Moreover, there are other areas of the world where a tyrant could invade a neighboring mini-country without provoking the dispatch of thousands of American combat troops.
The difference here is oil, the lifeblood of the industrialized world. The issue is who is to control it, and who is to set its price. Without oil at an acceptable price, the industrialized world would be thrown into chaos. That issue is understood throughout the world and it has given George Bush a remarkably supportive constituency as he moved so swiftly in his power struggle with Saddam Hussein.
According to the polls, some 75 percent of Americans support the president's policy on Iraq and his dispatch of troops to Saudi Arabia. Congress has rallied to his side.
Abroad he has the support of Western Europe. The Japanese, so anxious to become players on the international political scene, but so timid about making decisions of involvement, have this time condemned Iraq. The Soviets, who understand that the prosperity of the West is essential to the prosperity of the Soviet Union, are shoulder to shoulder with Washington. Even much of the Arab world has spoken out against Saddam Hussein, for the Arabs too know that who controls the oil controls the Arab world.

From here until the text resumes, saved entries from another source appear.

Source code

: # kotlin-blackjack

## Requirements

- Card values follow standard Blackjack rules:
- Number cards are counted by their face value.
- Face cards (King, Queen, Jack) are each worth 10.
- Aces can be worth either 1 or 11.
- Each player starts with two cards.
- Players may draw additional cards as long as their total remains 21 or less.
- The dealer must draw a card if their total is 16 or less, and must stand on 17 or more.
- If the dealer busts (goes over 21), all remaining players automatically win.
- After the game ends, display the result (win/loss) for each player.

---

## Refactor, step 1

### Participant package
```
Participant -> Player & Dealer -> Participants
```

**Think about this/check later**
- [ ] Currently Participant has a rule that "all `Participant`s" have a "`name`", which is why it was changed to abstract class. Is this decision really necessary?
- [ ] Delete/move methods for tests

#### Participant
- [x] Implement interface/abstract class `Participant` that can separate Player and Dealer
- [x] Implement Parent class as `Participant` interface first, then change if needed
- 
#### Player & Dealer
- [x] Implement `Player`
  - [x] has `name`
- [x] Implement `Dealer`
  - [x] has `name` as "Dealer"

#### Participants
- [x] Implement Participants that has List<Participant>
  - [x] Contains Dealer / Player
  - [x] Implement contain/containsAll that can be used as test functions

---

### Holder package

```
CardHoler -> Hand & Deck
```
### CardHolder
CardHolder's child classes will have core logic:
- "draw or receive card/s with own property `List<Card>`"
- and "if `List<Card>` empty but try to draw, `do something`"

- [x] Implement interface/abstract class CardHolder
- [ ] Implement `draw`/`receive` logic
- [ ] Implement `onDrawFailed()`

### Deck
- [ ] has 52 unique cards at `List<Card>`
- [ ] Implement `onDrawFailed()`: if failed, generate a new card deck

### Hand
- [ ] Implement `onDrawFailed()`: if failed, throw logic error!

An Arab world led by Saddam Hussein is a fearsome prospect.
Millions of Americans who probably would have as much difficulty pinpointing Saudi Arabia on the map as Thatcher-supporting Britons did in pinpointing the Falklands, nevertheless approve Bush's dispatch of his armada to the alien Arabian deserts.
Thus if Saddam Hussein is the Hitler of the 1990s, George Bush has proved that he is no Neville Chamberlain, the British prime minister who tried to avert World War II by acceding to Hitler's demands.
How long will this support for Bush last? What will be the mettle of the American people if Saudi Arabia threatens to become another Vietnam? If the answers to these questions are uncertain, George Bush had better keep his economic, political, and military blitzkrieg against Saddam Hussein moving forward with maximum momentum.
On the economic and political fronts, he is doing rather well. On the military front, he is vulnerable to the unpredictability and ruthlessness of Saddam Hussein. If intelligence sources predict an Iraqi invasion of Saudi Arabia, or a thrust against Israel through Jordan, George Bush should not shrink from the pre-emptive strike against such targets as Iraq's chemical-weapons producing factories. Public opinion supports it. The importance of oil justifies it.